On January 1, 2011, the Return Preparer Office launched the IRS Return Preparer Initiative. The purpose of the initiative was to improve taxpayer compliance and service by setting professional standards for and providing support to the tax preparation industry. During the first phase of the initiative, anyone who for compensation prepared or helped prepare any federal tax return or claim for refund was required to register with the IRS by obtaining a Preparer Tax Identification Number (PTIN). Other requirements for some tax preparers eventually included needing to pass the IRS Registered Tax Return Preparer Test and annually completing continuing education courses on federal tax law and ethics. Participants who successfully completed all requirements were given a new title: Registered Tax Return Preparer.

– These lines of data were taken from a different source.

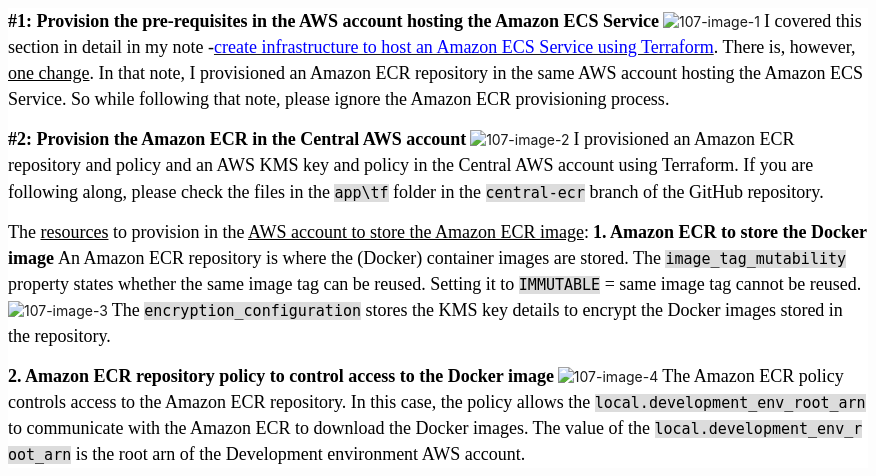 <strong><span style="font-size: 18px"><span style="font-family: calibri"><span style="color: #000000">#1: Provision the pre-requisites in the AWS account hosting the Amazon ECS Service</span></span></span></strong>
<img class="alignnone  wp-image-5200" src="https://skundunotes.com/wp-content/uploads/2024/12/107-image-1.png" alt="107-image-1" width="549" height="384" />
<span style="font-size: 18px"><span style="font-family: calibri"><span style="color: #000000">I covered this section in detail in my note -<a href="http://skundunotes.com/2024/04/10/create-infrastructure-to-host-an-amazon-ecs-service-using-terraform/" target="_blank" rel="noopener"><span style="font-size: 18px"><span style="font-family: calibri"><span style="color: #0000ff">create infrastructure to host an Amazon ECS Service using Terraform</span></span></span></a>. There is, however, <span style="text-decoration: underline">one change</span>. In that note, I provisioned an Amazon ECR repository in the same AWS account hosting the Amazon ECS Service. So while following that note, please ignore the Amazon ECR provisioning process.</span></span></span>

<strong><span style="font-size: 18px"><span style="font-family: calibri"><span style="color: #000000">#2: Provision the Amazon ECR in the Central AWS account</span></span></span></strong>
<img class="alignnone  wp-image-5201" src="https://skundunotes.com/wp-content/uploads/2024/12/107-image-2.png" alt="107-image-2" width="546" height="420" />
<span style="font-size: 18px"><span style="font-family: calibri"><span style="color: #000000">I provisioned an Amazon ECR repository and policy and an AWS KMS key and policy in the Central AWS account using Terraform. If you are following along, please check the files in the <code style="background-color: #dcdcdc;font-size: 15px;color: #000000">app\tf</code> folder in the <code style="background-color: #dcdcdc;font-size: 15px;color: #000000">central-ecr</code> branch of the GitHub repository.</span></span></span>

<span style="font-size: 18px"><span style="font-family: calibri"><span style="color: #000000">The <span style="text-decoration: underline">resources</span> to provision in the <span style="text-decoration: underline">AWS account to store the Amazon ECR image</span>:</span></span></span>
<strong><span style="font-size: 18px"><span style="font-family: calibri"><span style="color: #000000">1. Amazon ECR to store the Docker image</span></span></span></strong>
<span style="font-size: 18px"><span style="font-family: calibri"><span style="color: #000000">An Amazon ECR repository is where the (Docker) container images are stored. The <code style="background-color: #dcdcdc;font-size: 15px;color: #000000">image_tag_mutability</code> property states whether the same image tag can be reused. Setting it to <code style="background-color: #dcdcdc;font-size: 15px;color: #000000">IMMUTABLE</code> = same image tag cannot be reused.</span></span></span>
<img class="alignnone size-full wp-image-5202" src="https://skundunotes.com/wp-content/uploads/2024/12/107-image-3.png" alt="107-image-3" width="506" height="230" />
<span style="font-size: 18px"><span style="font-family: calibri"><span style="color: #000000">The <code style="background-color: #dcdcdc;font-size: 15px;color: #000000">encryption_configuration</code> stores the KMS key details to encrypt the Docker images stored in the repository.</span></span></span>

<strong><span style="font-size: 18px"><span style="font-family: calibri"><span style="color: #000000">2. Amazon ECR repository policy to control access to the Docker image</span></span></span></strong>
<img class="alignnone size-full wp-image-5203" src="https://skundunotes.com/wp-content/uploads/2024/12/107-image-4.png" alt="107-image-4" width="522" height="421" />
<span style="font-size: 18px"><span style="font-family: calibri"><span style="color: #000000">The Amazon ECR policy controls access to the Amazon ECR repository. In this case, the policy allows the <code style="background-color: #dcdcdc;font-size: 15px;color: #000000">local.development_env_root_arn</code> to communicate with the Amazon ECR to download the Docker images. The value of the <code style="background-color: #dcdcdc;font-size: 15px;color: #000000">local.development_env_root_arn</code> is the root arn of the Development environment AWS account.</span></span></span>
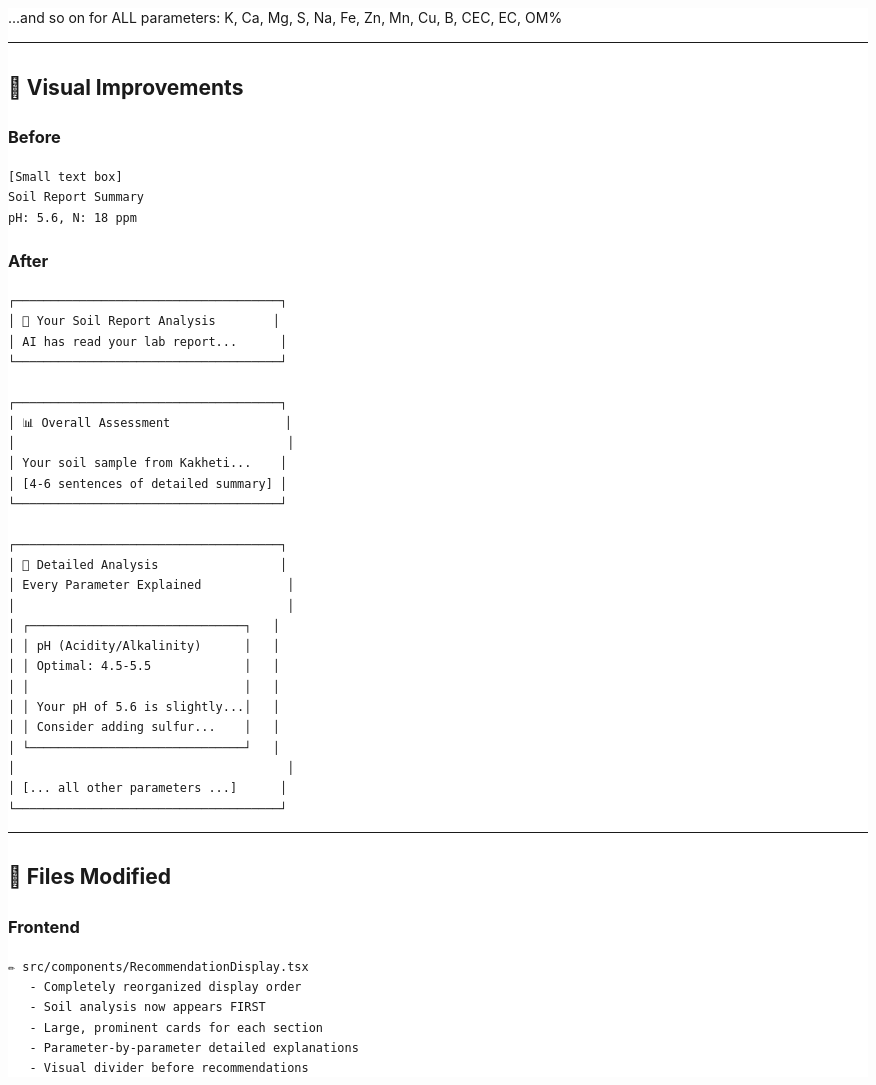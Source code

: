 ...and so on for ALL parameters: K, Ca, Mg, S, Na, Fe, Zn, Mn, Cu, B, CEC, EC, OM%

---

## 🎨 Visual Improvements

### Before
```
[Small text box]
Soil Report Summary
pH: 5.6, N: 18 ppm
```

### After
```
┌─────────────────────────────────────┐
│ 🧪 Your Soil Report Analysis        │
│ AI has read your lab report...      │
└─────────────────────────────────────┘

┌─────────────────────────────────────┐
│ 📊 Overall Assessment                │
│                                      │
│ Your soil sample from Kakheti...    │
│ [4-6 sentences of detailed summary] │
└─────────────────────────────────────┘

┌─────────────────────────────────────┐
│ 🔬 Detailed Analysis                 │
│ Every Parameter Explained            │
│                                      │
│ ┌──────────────────────────────┐   │
│ │ pH (Acidity/Alkalinity)      │   │
│ │ Optimal: 4.5-5.5             │   │
│ │                              │   │
│ │ Your pH of 5.6 is slightly...│   │
│ │ Consider adding sulfur...    │   │
│ └──────────────────────────────┘   │
│                                      │
│ [... all other parameters ...]      │
└─────────────────────────────────────┘
```

---

## 📁 Files Modified

### Frontend
```
✏️ src/components/RecommendationDisplay.tsx
   - Completely reorganized display order
   - Soil analysis now appears FIRST
   - Large, prominent cards for each section
   - Parameter-by-parameter detailed explanations
   - Visual divider before recommendations
```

In January 2013, however, the Internal Revenue Service announced that it was suspending the program due to a ruling by the United States District Court for the District of Columbia. As the result of a lawsuit, the Court issued an order forbidding the IRS from enforcing the regulatory requirements for registered tax return preparers.

In June 2014, the Return Preparer Office unveiled a new voluntary program intended to encourage tax return preparers to participate in continuing education courses on an annual basis — the Annual Filing Season Program (AFSP). In exchange for participation in the program, tax preparers receive an Annual Filing Season Program - Record of Completion, which they can display to help stand out from the competition. Participants can also choose to be included in an online IRS public information database called The Directory of Federal Tax Return Preparers with Credentials and Select Qualifications, which taxpayers can use to help locate qualified tax preparers in their area beginning January 2015.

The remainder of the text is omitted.